I think that "good coding practices" here is a bit of a weasel-phrase.

Replace it with "mathematically sound" if you want.
 
Many Schemes provide record-type inheritance, of course, and it's not
my intention to forbid extending fxmappings or any other type.
Similarly for inspection, which is completely orthogonal to SRFI 224's
goals and thus should not be disallowed.

In R[67]RS, I cannot create subtypes of the pair type, nor can I inspect instances of port types. This does not mean or forbids, however, that a particular implementation provides non-standard means to create child types of the pair type or to inspect ports.

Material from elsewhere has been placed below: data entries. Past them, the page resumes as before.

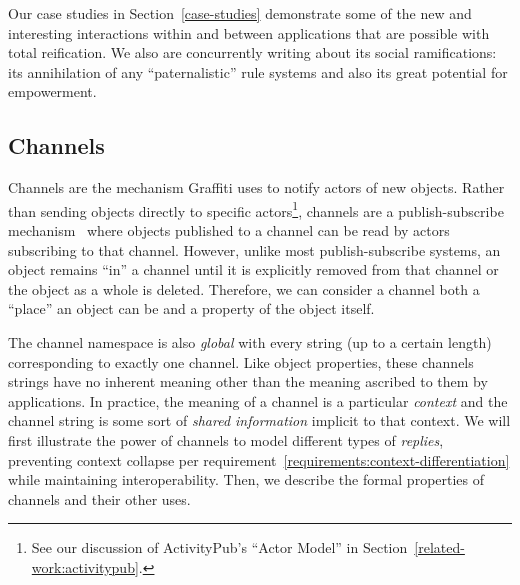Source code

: Our case studies in Section~\ref{case-studies} demonstrate
some of the new and interesting interactions within and between applications
that are possible with total reification.
We also are concurrently writing about its social
ramifications: its annihilation of any ``paternalistic''
rule systems and also its great potential for empowerment.




\subsection{Channels}
\label{concepts:channels}

Channels are the mechanism Graffiti uses to notify
actors of new objects.
Rather than sending objects directly to specific actors\footnote{
    See our discussion of ActivityPub's ``Actor Model'' in Section~\ref{related-work:activitypub}.
},
channels are a publish-subscribe mechanism~\cite{pubsub}
where objects published to a channel
can be read by actors subscribing to that channel.
However, unlike most publish-subscribe systems,
an object remains ``in'' a channel until
it is explicitly removed from that channel
or the object as a whole is deleted.
Therefore, we can consider a channel both a ``place''
an object can be and a property of the object itself.

The channel namespace is also \emph{global} with every string (up to a certain length)
corresponding to exactly one channel.
Like object properties, these channels strings have no inherent meaning
other than the meaning ascribed to them by applications.
In practice, the meaning of a channel is a particular \emph{context} and the channel
string is some sort of \emph{shared information} implicit to that context.
We will first illustrate the power of channels
to model different types of \emph{replies},
preventing context collapse per requirement~\ref{requirements:context-differentiation}
while maintaining interoperability.
Then, we describe the formal properties of channels and their other uses.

It is exactly the same here: 'Opaque' means (among other things) that the (R6RS) 'record?' predicate won't detect fxmappings as standard records. 'Sealed' means that the type cannot be extended through R6RS standard means. This does not mean that it is entirely impossible. As R7RS neither has record inspection nor opacity, all ways to inherit or inspect record types have to non-standard, anyway.

The reason why R6RS has introduced opaque record types is that it allows some abstraction that would otherwise impossible. It lets the user create types much like the base types (which aren't record types). As much as 'record?' applied to a pair or a port returns #f, we would expect it to return #f for the extended family of base types of R7RS-large, e.g. for types like sets or mappings. We don't want to leak implementation details (through standard means).

BTW, if you allow non-sealedness, the language becomes unusable again because you wouldn't guarantee disjointness to other types anymore.